Certes, on perdra les images animées de Renaud Personnaz, cette longue caresse de la pierre ou du bronze à laquelle s’adonne sa caméra ; une caresse d’une sensualité étonnante, compte tenu de la dureté des objets en cause, si tragiques, si glaçants, et si loin parfois de nos émotions d’aujourd’hui. Et pourtant, une douceur cachée réside dans la statuaire elle-même : «La pierre offre des caresses et des étreintes que le mort n’a jamais reçues», nous dit Jérôme Prieur.
La photographie des Sentinelles de l’oubli, que l’on va découvrir dans les pages qui suivent, m’aura fait voir autrement ces monuments aux morts que je croyais bien connaître : simplement, il eût fallu ne pas omettre de les regarder de plus près, de les scruter plus longtemps et plus complètement. À force de les regarder à nouveaux frais, Jérôme Prieur a su discerner certains de leurs secrets parmi les mieux gardés.

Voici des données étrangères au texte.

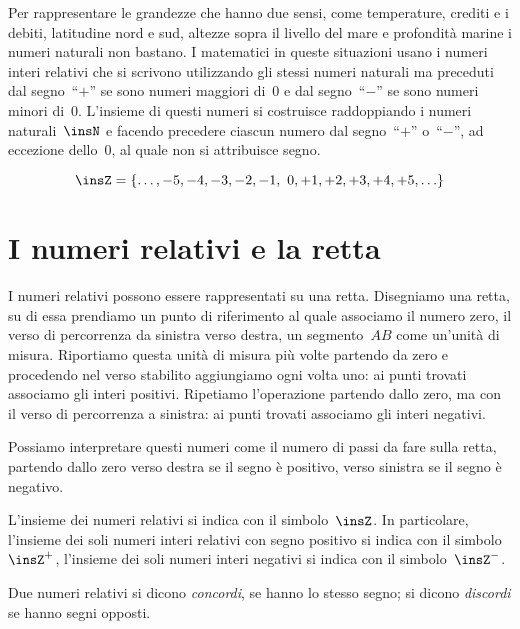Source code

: Per rappresentare le grandezze che hanno due sensi, come temperature, crediti e 
i debiti, latitudine nord e sud,
altezze sopra il livello del mare e profondità marine i numeri naturali non 
bastano. I matematici in queste
situazioni usano i numeri interi relativi che si scrivono utilizzando gli stessi 
numeri naturali ma preceduti
dal segno~``$+$'' se sono numeri maggiori di~0 e dal segno~``$-$'' se sono 
numeri minori di~0. L'insieme di questi numeri
si costruisce raddoppiando i numeri naturali~$\insN$ e facendo precedere ciascun 
numero dal segno~``$+$'' o~``$-$'',
ad eccezione dello~0, al quale non si attribuisce segno.

\[ \insZ=\lbrace\ldots,-5, -4, -3, -2, -1,~0, +1, +2, +3, +4, +5, \ldots\rbrace 
\]
\newpage

\section{I numeri relativi e la retta}
\label{sec:02_retta}

I numeri relativi possono essere rappresentati su una retta. Disegniamo una 
retta, su di essa prendiamo
un punto di riferimento al quale associamo il numero zero, il verso di 
percorrenza da sinistra verso destra,
un segmento~$AB$ come un'unità di misura. Riportiamo questa unità di misura più 
volte partendo da zero e
procedendo nel verso stabilito aggiungiamo ogni volta uno: ai punti trovati 
associamo gli interi positivi.
Ripetiamo l'operazione partendo dallo zero, ma con il verso di percorrenza a 
sinistra: ai punti trovati associamo
gli interi negativi.

\begin{center}
 
\end{center}

Possiamo interpretare questi numeri come il numero di passi da fare sulla retta, 
partendo dallo zero verso
destra se il segno è positivo, verso sinistra se il segno è negativo.

L'insieme dei numeri relativi si indica con il simbolo~$\insZ$. In particolare, 
l'insieme dei soli numeri interi relativi
con segno positivo si indica con il simbolo~$\insZ^+$,
l'insieme dei soli numeri interi negativi si indica con il simbolo~$\insZ^-$.

\begin{definizione}
 Due numeri relativi si dicono \emph{concordi}, se hanno lo stesso segno; si 
dicono \emph{discordi} se hanno
 segni opposti.
\end{definizione}

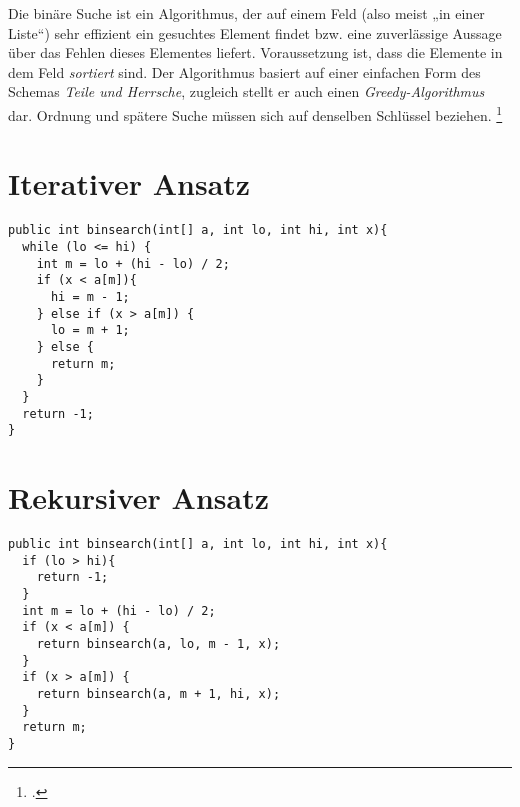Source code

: \documentclass{lehramt-informatik-haupt}
\begin{document}
Die binäre Suche ist ein Algorithmus, der auf einem Feld (also meist „in
einer Liste“) sehr effizient ein gesuchtes Element findet bzw. eine
zuverlässige Aussage über das Fehlen dieses Elementes liefert.
Voraussetzung ist, dass die Elemente in dem Feld \emph{sortiert} sind.
Der Algorithmus basiert auf einer einfachen Form des Schemas \emph{Teile
und Herrsche}, zugleich stellt er auch einen \emph{Greedy-Algorithmus}
dar. Ordnung und spätere Suche müssen sich auf denselben Schlüssel
beziehen.
\footcite{wiki:binaere-suche}

\cite[Seite 17 (PDF 9)]{aud:fs:2}

\section{Iterativer Ansatz}

\begin{verbatim}
public int binsearch(int[] a, int lo, int hi, int x){
  while (lo <= hi) {
    int m = lo + (hi - lo) / 2;
    if (x < a[m]){
      hi = m - 1;
    } else if (x > a[m]) {
      lo = m + 1;
    } else {
      return m;
    }
  }
  return -1;
}
\end{verbatim}

\section{Rekursiver Ansatz}

\begin{verbatim}
public int binsearch(int[] a, int lo, int hi, int x){
  if (lo > hi){
    return -1;
  }
  int m = lo + (hi - lo) / 2;
  if (x < a[m]) {
    return binsearch(a, lo, m - 1, x);
  }
  if (x > a[m]) {
    return binsearch(a, m + 1, hi, x);
  }
  return m;
}
\end{verbatim}

\literatur
\end{document}
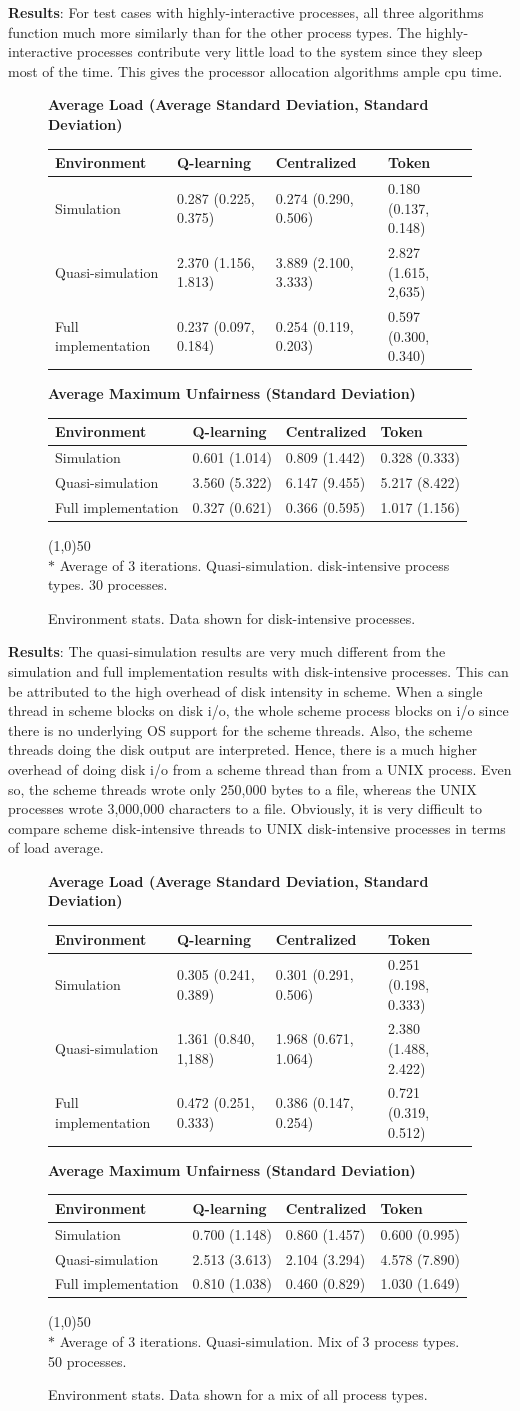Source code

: \documentclass{report}
\newcommand{\envtbl}[6]{
\begin{figure}[H]

\begin{center}
\textbf{#1}
\end{center}

\begin{tabularx}{\linewidth}{|X|X|X|X|} \hline
	\textbf{Environment} & \textbf{Q-learning} & \textbf{Centralized} & \textbf{Token} \\ \hline
	#2
\end{tabularx}

\begin{center}
\textbf{#3}
\end{center}

\begin{tabularx}{\linewidth}{|X|X|X|X|} \hline
	\textbf{Environment} & \textbf{Q-learning} & \textbf{Centralized} & \textbf{Token} \\ \hline
	#4
\end{tabularx}

\vspace{1em}
\line(1,0){50} \\
#5

\caption{#6}
\end{figure}}
\begin{document}
\textbf{Results}: For test cases with highly-interactive processes, all
three algorithms function much more similarly than for the other process
types.  The highly-interactive processes contribute very little load to the
system since they sleep most of the time.  This gives the processor
allocation algorithms ample cpu time.


\envtbl{Average Load (Average Standard Deviation, Standard Deviation)}
{	Simulation  & 0.287 (0.225, 0.375) & 0.274 (0.290, 0.506) & 0.180
(0.137, 0.148)  \\ \hline
	Quasi-simulation  & 2.370 (1.156, 1.813) & 3.889 (2.100, 3.333) &
2.827 (1.615, 2,635) \\ \hline
	Full implementation & 0.237 (0.097, 0.184) & 0.254 (0.119, 0.203) &
0.597 (0.300, 0.340) \\ \hline}
{Average Maximum Unfairness (Standard Deviation)}
{	Simulation  & 0.601 (1.014) & 0.809 (1.442) & 0.328 (0.333)  \\ \hline
	Quasi-simulation  & 3.560 (5.322) & 6.147 (9.455) & 5.217 (8.422) \\ \hline
	Full implementation & 0.327 (0.621) & 0.366 (0.595) & 1.017 (1.156) \\ \hline}
{$*$ Average of 3 iterations.  Quasi-simulation.  disk-intensive process
types.  30 processes.}
{Environment stats.  Data shown for disk-intensive processes.}

\textbf{Results}: The quasi-simulation results are very much different from
the simulation and full implementation results with disk-intensive
processes.  This can be attributed to the high overhead of disk intensity in
scheme.  When a single thread in scheme blocks on disk i/o, the whole scheme
process blocks on i/o since there is no underlying OS support for the scheme
threads.  Also, the scheme threads doing the disk output are interpreted.
Hence, there is a much higher overhead of doing disk i/o from a scheme
thread than from a UNIX process.  Even so, the scheme threads wrote only
250,000 bytes to a file, whereas the UNIX processes wrote 3,000,000
characters to a file.  Obviously, it is very difficult to compare scheme
disk-intensive threads to UNIX disk-intensive processes in terms of load
average.


\envtbl{Average Load (Average Standard Deviation, Standard Deviation)}
{	Simulation  & 0.305 (0.241, 0.389) & 0.301 (0.291, 0.506) & 0.251
(0.198, 0.333)  \\ \hline
	Quasi-simulation  & 1.361 (0.840, 1,188) & 1.968 (0.671, 1.064) &
2.380 (1.488, 2.422) \\ \hline
	Full implementation & 0.472 (0.251, 0.333) & 0.386 (0.147, 0.254) &
0.721 (0.319, 0.512) \\ \hline}
{Average Maximum Unfairness (Standard Deviation)}
{	Simulation  & 0.700 (1.148) & 0.860 (1.457) & 0.600 (0.995)  \\ \hline
	Quasi-simulation  & 2.513 (3.613) & 2.104 (3.294) & 4.578 (7.890) \\ \hline
	Full implementation & 0.810 (1.038) & 0.460 (0.829) & 1.030 (1.649) \\ \hline}
{$*$ Average of 3 iterations.  Quasi-simulation.  Mix of 3 process types.  50
processes.}
{Environment stats.  Data shown for a mix of all process types.}
\end{document}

Après avoir fait un sort à la production en série – celle où se déploie la vulgarité et l’héroïsme artificiel, afin de permettre que «la victoire [ait] lieu dans chaque commune» — Jérôme Prieur s’est déplacé vers les œuvres véritables, celles des sculpteurs sachant ce que guerre et combat voulaient dire. Eux «témoignent pour leurs camarades», représentent les morts, «traduisent» l’expérience du conflit et parviennent à «faire parler» les statues. Grâce à eux, le sacral s’introduit dans l’hommage.